Solutions of Question 2 of Exercise 9.1 of Unit 09: Trigonometric Functions. This is unit of Model Textbook of Mathematics for Class XI published by National Book Foundation (NBF) as Federal Textbook Board, Islamabad, Pakistan.

Find the maximum and minimum values of the reciprocal trigonometric function: $y=\dfrac{1}{4+3 \operatorname{Sin} \theta}$

Solution.

We know \begin{align*} -1 \leq \operatorname{Sin} \theta \leq 1 \end{align*} Multiplying with $3$ \begin{align*} -3 \leq 3 \operatorname{Sin} \theta \leq 3 \end{align*} Adding $4$ \begin{align*} & 1 \leq 4+3 \operatorname{Sin} \theta \leq 7 \\ \implies & 1 \geq \frac{1}{4+3 \operatorname{Sin}} \theta \geq \frac{1}{7} \\ \implies & \frac{1}{7} \leq \frac{1}{4+3 \operatorname{Sin}} \theta\leq 1 \\ \end{align*} Hence maximum value $(M) = 1$
and minimum value $(m) = \dfrac{1}{7}$. GOOD

Find the maximum and minimum values of the reciprocal trigonometric function: $y=\dfrac{1}{\frac{1}{2}-5 \operatorname{Cos} \theta}$

Solution.

Graph of y

From the graph, we see that given $y$ is not bounded and hence its maximum and minimum value doesn't exist.

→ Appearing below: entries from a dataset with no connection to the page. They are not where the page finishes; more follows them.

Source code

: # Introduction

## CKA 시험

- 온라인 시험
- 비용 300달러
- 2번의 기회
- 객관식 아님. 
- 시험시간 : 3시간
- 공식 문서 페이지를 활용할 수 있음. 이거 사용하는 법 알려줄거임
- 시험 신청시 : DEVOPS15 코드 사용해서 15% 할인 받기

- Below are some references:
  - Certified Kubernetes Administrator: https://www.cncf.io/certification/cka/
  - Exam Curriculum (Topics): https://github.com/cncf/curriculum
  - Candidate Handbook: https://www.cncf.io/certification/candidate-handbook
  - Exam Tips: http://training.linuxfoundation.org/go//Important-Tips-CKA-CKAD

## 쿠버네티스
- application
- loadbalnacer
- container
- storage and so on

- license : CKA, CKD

As $y=\dfrac{1}{\frac{1}{2}-5 \operatorname{Cos} \theta}$ don't have any maximum or minimum value so asking to find out the maximum and minimum values is not appropriate.

Find the maximum and minimum values of the reciprocal trigonometric function: $y=\dfrac{1}{\frac{1}{3}-4 \sin (2 \theta-5)}$

Solution.

Same as Question 2(ii), we see that given $\dfrac{1}{\frac{1}{3}-4 \sin (2 \theta-5)}$ is not bounded and hence its maximum and minimum value doesn't exist.

As $\dfrac{1}{\frac{1}{3}-4 \sin (2 \theta-5)}$ don't have any finite maximum or minimum value so asking to find out the maximum and minimum values is not appropriate.

Find the maximum and minimum values of the reciprocal trigonometric function: $y=\dfrac{1}{3+\frac{2}{5} \sin (5 \theta-7)}$

Solution.

We know \begin{align*} -1 \leq \operatorname{Sin(5 \theta-7)} \theta \leq 1 \end{align*} Multiplying by \(\frac{2}{5}\):
\begin{align*} &-\frac{2}{5} \leq \frac{2}{5} \operatorname{Sin(5 \theta-7)} \theta \leq \frac{2}{5}\end{align*} Adding 3:
\begin{align*} & 3 - \frac{2}{5} \leq 3 + \frac{2}{5} \operatorname{Sin(5 \theta-7)} \theta \leq 3 + \frac{2}{5}\\ \implies & \dfrac{13}{5} \geq \frac{1}{4+3 \operatorname{Sin(5 \theta-7)}} \theta \geq \dfrac{17}{5} \\ \implies & \dfrac{5}{13} \geq \frac{1}{4+3 \operatorname{Sin(5 \theta-7)}} \theta \geq \dfrac{5}{17} \\ \end{align*} Hence maximum value $(M) = \dfrac{5}{13}$
and minimum value $(m) = \dfrac{5}{17}$.